L'étude de l'INSEE précise que des évènements conjoncturels sont aussi en cause, la grippe au premier trimestre 2015, puis plusieurs épisodes caniculaires en juillet et en août et une vague de froid prématurée en octobre.
Puis, en février on a compté, sans explications, le décès de 380 personnes supplémentaires par jour, par rapport à février 2014.
Voici les faits dont il faut pouvoir tirer des conclusions, mais voyons d'abord ce qu'il faut savoir de l'espérance de vie humaine.

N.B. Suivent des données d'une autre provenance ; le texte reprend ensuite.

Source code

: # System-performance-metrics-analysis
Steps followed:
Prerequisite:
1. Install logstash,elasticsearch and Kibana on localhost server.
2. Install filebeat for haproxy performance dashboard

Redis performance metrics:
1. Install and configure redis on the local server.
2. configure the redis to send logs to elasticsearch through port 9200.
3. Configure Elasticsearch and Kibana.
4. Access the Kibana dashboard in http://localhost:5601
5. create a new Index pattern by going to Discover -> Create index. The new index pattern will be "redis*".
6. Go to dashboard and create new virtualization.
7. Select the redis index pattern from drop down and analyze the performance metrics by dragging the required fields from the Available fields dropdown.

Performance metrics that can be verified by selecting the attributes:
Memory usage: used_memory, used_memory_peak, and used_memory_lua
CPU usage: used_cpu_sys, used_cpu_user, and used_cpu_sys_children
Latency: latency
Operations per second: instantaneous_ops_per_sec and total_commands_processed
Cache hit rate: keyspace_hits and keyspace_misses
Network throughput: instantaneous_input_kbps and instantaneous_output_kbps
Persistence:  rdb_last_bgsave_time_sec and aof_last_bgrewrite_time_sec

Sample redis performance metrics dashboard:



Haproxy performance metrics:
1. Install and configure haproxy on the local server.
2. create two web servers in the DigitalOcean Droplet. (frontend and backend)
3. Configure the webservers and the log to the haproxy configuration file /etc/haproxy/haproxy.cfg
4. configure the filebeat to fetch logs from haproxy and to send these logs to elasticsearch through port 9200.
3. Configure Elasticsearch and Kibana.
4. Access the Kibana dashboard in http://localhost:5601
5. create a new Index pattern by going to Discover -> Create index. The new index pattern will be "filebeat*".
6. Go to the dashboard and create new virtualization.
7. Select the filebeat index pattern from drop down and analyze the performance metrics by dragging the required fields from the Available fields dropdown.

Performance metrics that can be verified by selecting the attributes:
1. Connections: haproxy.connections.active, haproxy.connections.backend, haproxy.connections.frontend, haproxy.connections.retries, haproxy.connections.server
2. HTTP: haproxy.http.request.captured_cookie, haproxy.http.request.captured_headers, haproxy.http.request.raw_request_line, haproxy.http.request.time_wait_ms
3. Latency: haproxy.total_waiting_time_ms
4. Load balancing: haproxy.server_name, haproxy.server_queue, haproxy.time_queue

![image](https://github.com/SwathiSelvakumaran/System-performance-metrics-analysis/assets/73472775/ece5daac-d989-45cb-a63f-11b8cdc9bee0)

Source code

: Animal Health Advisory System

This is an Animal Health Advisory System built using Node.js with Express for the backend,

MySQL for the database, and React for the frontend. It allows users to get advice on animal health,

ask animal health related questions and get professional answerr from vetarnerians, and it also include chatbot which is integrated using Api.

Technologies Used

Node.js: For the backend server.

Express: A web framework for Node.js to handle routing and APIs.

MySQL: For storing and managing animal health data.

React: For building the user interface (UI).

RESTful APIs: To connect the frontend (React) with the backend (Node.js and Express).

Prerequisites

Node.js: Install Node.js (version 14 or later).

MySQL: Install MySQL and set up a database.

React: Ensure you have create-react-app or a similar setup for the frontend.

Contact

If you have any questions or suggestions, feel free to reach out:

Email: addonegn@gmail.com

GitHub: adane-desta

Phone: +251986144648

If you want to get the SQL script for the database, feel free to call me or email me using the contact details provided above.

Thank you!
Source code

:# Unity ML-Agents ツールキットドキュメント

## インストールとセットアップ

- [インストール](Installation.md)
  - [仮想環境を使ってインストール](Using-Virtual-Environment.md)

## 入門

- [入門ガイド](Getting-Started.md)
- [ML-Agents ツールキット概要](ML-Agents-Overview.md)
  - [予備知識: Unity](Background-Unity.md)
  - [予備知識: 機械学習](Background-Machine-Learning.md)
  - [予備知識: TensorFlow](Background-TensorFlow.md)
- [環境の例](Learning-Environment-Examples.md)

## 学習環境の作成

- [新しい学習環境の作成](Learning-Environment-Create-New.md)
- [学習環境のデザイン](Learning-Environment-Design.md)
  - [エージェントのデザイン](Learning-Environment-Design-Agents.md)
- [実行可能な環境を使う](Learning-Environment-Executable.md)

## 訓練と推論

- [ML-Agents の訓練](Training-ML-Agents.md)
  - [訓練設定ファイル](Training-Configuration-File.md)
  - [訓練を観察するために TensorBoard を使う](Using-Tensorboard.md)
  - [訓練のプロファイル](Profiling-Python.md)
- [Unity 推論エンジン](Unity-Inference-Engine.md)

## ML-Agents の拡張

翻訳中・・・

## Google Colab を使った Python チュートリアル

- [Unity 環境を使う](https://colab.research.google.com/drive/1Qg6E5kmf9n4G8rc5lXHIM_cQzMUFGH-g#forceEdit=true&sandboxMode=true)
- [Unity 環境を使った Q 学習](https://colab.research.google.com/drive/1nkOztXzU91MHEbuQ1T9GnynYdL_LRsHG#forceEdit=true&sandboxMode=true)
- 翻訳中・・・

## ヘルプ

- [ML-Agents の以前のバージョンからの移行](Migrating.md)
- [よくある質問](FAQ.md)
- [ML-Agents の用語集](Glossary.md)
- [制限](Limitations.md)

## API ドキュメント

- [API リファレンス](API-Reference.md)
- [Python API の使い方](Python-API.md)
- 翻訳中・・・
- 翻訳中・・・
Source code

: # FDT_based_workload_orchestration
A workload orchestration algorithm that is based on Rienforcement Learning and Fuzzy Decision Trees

L'espérance de vie à la naissance est un simple indicateur statistique qui permet de quantifier les conditions de mortalité une année donnée.
L'espérance de vie à la naissance est égale à la durée de vie moyenne d'une population fictive qui vivrait toute son existence dans les conditions de mortalité de l'année considérée, ce qui n'est jamais le cas.
Contrairement à ce que le terme « espérance de vie » peut laisser penser, cette statistique n'est pas une prévision de probabilité de décès pour les années ultérieures à la naissance, car il faut tenir compte de l'évolution des conditions de vie de chacun, tout au long de celle-ci.
Si les progrès continuent, les êtres humains vivront plus longtemps, ce qui s'est vérifié jusqu'à présent, au grand dam des régimes de retraite sauf, si les conditions de vie se dégradent, alors la durée de la vie humaine diminuera d'autant.
C'est à partir de ces données que les actuaires établissent des prévisions de mortalité des hommes et des femmes, à un âge donné.
Ainsi, en 2012, pour les femmes et les hommes nés cette année-là, l'espérance de vie était au départ, respectivement de 84,9 et de 78,5 ans.
Les assureurs utilisent les tables de mortalité pour transformer un capital en rente viagère, principalement dans le cadre des régimes de retraite par capitalisation, dont les règles prudentielles les obligent à provisionner leurs engagements.
Jusqu'à présent, l'espérance de vie à la naissance a progressé à grand pas, grâce au progrès du bien-être général, de la paix, de la médecine, de l'hygiène et de l'alimentation, mais, à l'image de ce qui se passe dans la nature, où les arbres ne poussent jamais jusqu'au ciel, cette progression devrait fatalement un jour atteindre ses limites, ce qui pourrait, dans un proche avenir devenir le cas sur notre planète.
Il suffit d'observer la vie de tous les jours d'un nombre ne croissant de personnes qui tombent, dans un pays riche comme la France, dans un état de précarité et de pauvreté.
Cette situation se répercute fatalement sur leur état de santé physique et psychique et, par conséquent sur leur espérance de vie.
Ceux qui sont nés durant les 30 glorieuses ont vu leur espérance de vie à la naissance progresser, puis stagner avant d'amorcer sans doute un déclin.
Ce sont des moyennes et chacun suit sa propre trajectoire, selon le mode de vie qu'il a choisi où qui s'est imposé à lui, ce qui s'appelle le destin.
Mais voyons le côté pratique d'une telle évolution qui concernera tôt ou tard la quasi-totalité de la population, nous voulons parler des régimes de retraites, tributaires de l'évolution de l'espérance de vie de chacun.
Pour ce qui est des titulaires d'un régime de retraite par capitalisation, le capital épargné sera converti en rente viagère, sur une ou deux têtes sur la base des tables de mortalité en vigueur au moment de la conversion.
Pour eux c'est une bonne nouvelle, car si la mortalité progresse au lieu de reculer, le montant de leur rente viagère augmentera en conséquence, à capital égal.
Pour ce qui concerne les régimes de retraite par répartition, qui ne sont pas tenus par un engagement de résultat, le décès de chaque retraité met fin à leur engagement à son égard, sans réduire pour autant la masse à répartir entre un nombre plus faible d'ayant droit.
La réduction de leur espérance de vie devrait se traduire, à la longue, par une augmentation des pensions.
Quant aux pensions des fonctionnaires qui ne sont pas provisionnés mais payées sur les budgets courants, ce sont ces budgets qui s'allégeront d'autant.
Si cette évolution de la mortalité, se confirme, elle aura une incidence sur la répartition démographique de la population à laquelle il faut s'adapter en permanence.